In the measurement of fluorescence and exitation spectra it is customary to illuminate a sample with monochromatic light from an intense source and to observe the fluorescence emitted by the sample with a monochromator and a photoelectric detection system.
Conventional fluorescence detectors are based on monochromators and an incoherent light source that have essentially the same geometry. Both excitation and emission monochromators lie in the same plane. The cuvette or flow cell is illuminated with excitation light on one side and fluorescence is collected at right angles. The slits of the excitation and emission monochromators are aligned with the long axis of the cell that is perpendicular to the plane of the optics. The cross-section of the cell of conventional detectors in the plane of the optics is typically square.
Standard detection flow cells used in conventional liquid chromatography instruments have the disadvantage that their cell pathways, as a function of their design, are unfortunately short. The width of the emission face of the cell is mapped by collection optics onto the width of the emission monochromator entrance slit. The desired spectral resolution sets a limit to the width of the emission slits, and therefore to the width of the flow cell or cuvette. An exciting beam of light is transmitted through the flow cell to cause fluorescent emission. The amount or intensity of the fluorescent emission is in direct relationship with the path-length of the exciting beam within the sample. As sample volumes are reduced the resulting path-length is proportionally decreased causing diminished sensitivity of the detector.
Fluorescence measuring apparatus of the foregoing type exhibit certain disadvantages. One of the more significant problems is the comparatively low magnitude of the output signal due to the limits encountered by the relatively short path-length. In the usual form of apparatus, light from an intensely bright light source such as a high pressure Xenon arc is focused on the entrance slit of the excitation monochromator, and an image of the exit slit is focused on a sample by means of a first optical system.
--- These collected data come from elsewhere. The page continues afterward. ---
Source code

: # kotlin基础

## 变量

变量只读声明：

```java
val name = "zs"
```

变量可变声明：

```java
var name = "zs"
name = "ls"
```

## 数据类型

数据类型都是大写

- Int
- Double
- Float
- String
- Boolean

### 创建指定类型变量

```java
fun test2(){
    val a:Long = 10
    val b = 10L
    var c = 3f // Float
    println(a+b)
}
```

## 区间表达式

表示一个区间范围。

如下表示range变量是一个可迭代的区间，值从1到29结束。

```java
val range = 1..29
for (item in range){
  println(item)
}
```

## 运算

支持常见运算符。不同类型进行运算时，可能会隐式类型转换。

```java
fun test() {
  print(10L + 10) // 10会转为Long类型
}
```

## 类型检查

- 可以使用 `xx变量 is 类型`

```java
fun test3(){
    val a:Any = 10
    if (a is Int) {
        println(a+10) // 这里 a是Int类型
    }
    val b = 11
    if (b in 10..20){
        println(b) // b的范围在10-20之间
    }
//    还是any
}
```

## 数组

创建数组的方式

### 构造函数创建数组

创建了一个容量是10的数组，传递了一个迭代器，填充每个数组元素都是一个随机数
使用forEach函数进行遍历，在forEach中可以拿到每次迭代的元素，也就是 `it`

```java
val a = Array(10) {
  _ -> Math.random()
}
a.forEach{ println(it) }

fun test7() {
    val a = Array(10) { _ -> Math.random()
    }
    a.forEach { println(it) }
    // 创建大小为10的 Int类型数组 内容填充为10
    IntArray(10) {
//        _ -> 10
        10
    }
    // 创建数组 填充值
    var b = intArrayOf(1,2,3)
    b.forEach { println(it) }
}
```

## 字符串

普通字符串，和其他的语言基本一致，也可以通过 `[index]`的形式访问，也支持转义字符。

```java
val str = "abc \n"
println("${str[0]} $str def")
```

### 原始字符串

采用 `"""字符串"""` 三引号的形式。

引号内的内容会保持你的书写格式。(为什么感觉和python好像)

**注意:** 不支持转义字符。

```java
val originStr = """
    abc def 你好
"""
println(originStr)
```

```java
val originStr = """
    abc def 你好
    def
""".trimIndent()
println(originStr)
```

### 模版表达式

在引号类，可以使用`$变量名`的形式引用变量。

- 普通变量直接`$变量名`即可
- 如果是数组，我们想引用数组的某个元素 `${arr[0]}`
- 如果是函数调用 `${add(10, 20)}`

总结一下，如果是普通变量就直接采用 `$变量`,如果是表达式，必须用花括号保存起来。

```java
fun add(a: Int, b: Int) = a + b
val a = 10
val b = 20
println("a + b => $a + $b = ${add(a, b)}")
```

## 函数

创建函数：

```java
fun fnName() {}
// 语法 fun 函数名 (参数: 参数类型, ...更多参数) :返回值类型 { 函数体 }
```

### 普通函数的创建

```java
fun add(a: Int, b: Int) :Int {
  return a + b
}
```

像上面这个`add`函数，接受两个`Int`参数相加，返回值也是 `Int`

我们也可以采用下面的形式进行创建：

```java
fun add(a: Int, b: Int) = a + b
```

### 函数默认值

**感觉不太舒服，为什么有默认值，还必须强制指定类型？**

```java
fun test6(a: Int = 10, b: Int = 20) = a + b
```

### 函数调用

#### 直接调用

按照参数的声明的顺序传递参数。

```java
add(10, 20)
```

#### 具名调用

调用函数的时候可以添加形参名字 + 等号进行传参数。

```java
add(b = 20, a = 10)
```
Fluorescence from the sample is collected by a second optical system and focused on the entrance slit of an emission monochromator such that the signal at the exit slit of the emission monchromator is directed to a detector. A sensitive detector such as a photomultiplier is placed after the emission monochromator exit slit to measure the fluorescent signal at the selected wavelength. Unfortunately, this conventional method of fluorescent sample detection is degraded as the size of the sample is reduced.
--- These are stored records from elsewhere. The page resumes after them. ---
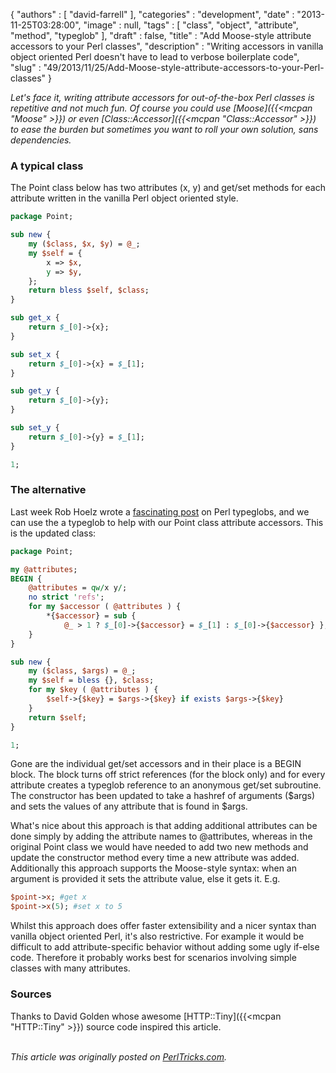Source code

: {
   "authors" : [
      "david-farrell"
   ],
   "categories" : "development",
   "date" : "2013-11-25T03:28:00",
   "image" : null,
   "tags" : [
      "class",
      "object",
      "attribute",
      "method",
      "typeglob"
   ],
   "draft" : false,
   "title" : "Add Moose-style attribute accessors to your Perl classes",
   "description" : "Writing accessors in vanilla object oriented Perl doesn't have to lead to verbose boilerplate code",
   "slug" : "49/2013/11/25/Add-Moose-style-attribute-accessors-to-your-Perl-classes"
}


*Let's face it, writing attribute accessors for out-of-the-box Perl classes is repetitive and not much fun. Of course you could use [Moose]({{<mcpan "Moose" >}}) or even [Class::Accessor]({{<mcpan "Class::Accessor" >}}) to ease the burden but sometimes you want to roll your own solution, *sans* dependencies.*

### A typical class

The Point class below has two attributes (x, y) and get/set methods for each attribute written in the vanilla Perl object oriented style.

```perl
package Point;

sub new {
    my ($class, $x, $y) = @_;
    my $self = {
        x => $x,
        y => $y,
    };
    return bless $self, $class;
}

sub get_x {
    return $_[0]->{x};
}

sub set_x {
    return $_[0]->{x} = $_[1];
}

sub get_y {
    return $_[0]->{y};
}

sub set_y {
    return $_[0]->{y} = $_[1];
}

1;
```

### The alternative

Last week Rob Hoelz wrote a [fascinating post](http://hoelz.ro/blog/oh-my-glob) on Perl typeglobs, and we can use the a typeglob to help with our Point class attribute accessors. This is the updated class:

```perl
package Point;

my @attributes;
BEGIN {
    @attributes = qw/x y/;
    no strict 'refs';
    for my $accessor ( @attributes ) {
        *{$accessor} = sub {
            @_ > 1 ? $_[0]->{$accessor} = $_[1] : $_[0]->{$accessor} };
    }
}

sub new {
    my ($class, $args) = @_;
    my $self = bless {}, $class;
    for my $key ( @attributes ) {
        $self->{$key} = $args->{$key} if exists $args->{$key}
    }
    return $self;
}

1;
```

Gone are the individual get/set accessors and in their place is a BEGIN block. The block turns off strict references (for the block only) and for every attribute creates a typeglob reference to an anonymous get/set subroutine. The constructor has been updated to take a hashref of arguments ($args) and sets the values of any attribute that is found in $args.

What's nice about this approach is that adding additional attributes can be done simply by adding the attribute names to @attributes, whereas in the original Point class we would have needed to add two new methods and update the constructor method every time a new attribute was added. Additionally this approach supports the Moose-style syntax: when an argument is provided it sets the attribute value, else it gets it. E.g.

```perl
$point->x; #get x
$point->x(5); #set x to 5
```

Whilst this approach does offer faster extensibility and a nicer syntax than vanilla object oriented Perl, it's also restrictive. For example it would be difficult to add attribute-specific behavior without adding some ugly if-else code. Therefore it probably works best for scenarios involving simple classes with many attributes.

### Sources

Thanks to David Golden whose awesome [HTTP::Tiny]({{<mcpan "HTTP::Tiny" >}}) source code inspired this article.

\
*This article was originally posted on [PerlTricks.com](http://perltricks.com).*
In light of this significant detection limitation, caused by a short excitation path-length, there have been a number of attempts employed in the prior art to increase excitation path-lengths, and hence the sensitivity of the analysis.
Work has been done in Raman and fluorescence detection using light guiding flow cells with axial illumination in order to increase the absorbing path-length. In this approach lasers are used for excitation and emission that is collected axially, either in the forward or back-scattered direction. These cells are made from capillary tubing where the analyte solution refractive index exceeds that of the tube walls and the excitation light is guided by total internal reflection. However, in spite of their apparent demonstrated advantages, they currently receive little use because silica-based glasses have high refractive indices (n>1.46). The requirement for total internal reflection dictates that the refractive index of the core sample liquid exceed that of the capillary wall, which severely limits utility.
Hollow glass or silica waveguides used with low-refractive index liquids have drawbacks from an optical point of view. Since they function through internal reflection at the external surface of the glass tube they allow light to propagate through the tubing wall as well as the liquid core. From a spectroscopic point of view, propagation in the glass wall has several adverse consequences. Propagation through the glass reduces the path-length of light in the liquid. Also, particularly in Raman studies, propagation in the glass wall results in the generation of silica bands, contributing to unwanted background noise.
The substitution of Telfon AF tubing with a refractive index less than water overcomes some of these difficulties. In these light guiding cells, excitation path length is increased. However, the emitted fluorescence must travel the length of the light guiding section of the sample liquid and may be subject to re-absorption unless the solutions are extremely dilute. Self absorption can severely limit the linear dynamic range of sample concentration in a light guiding cell.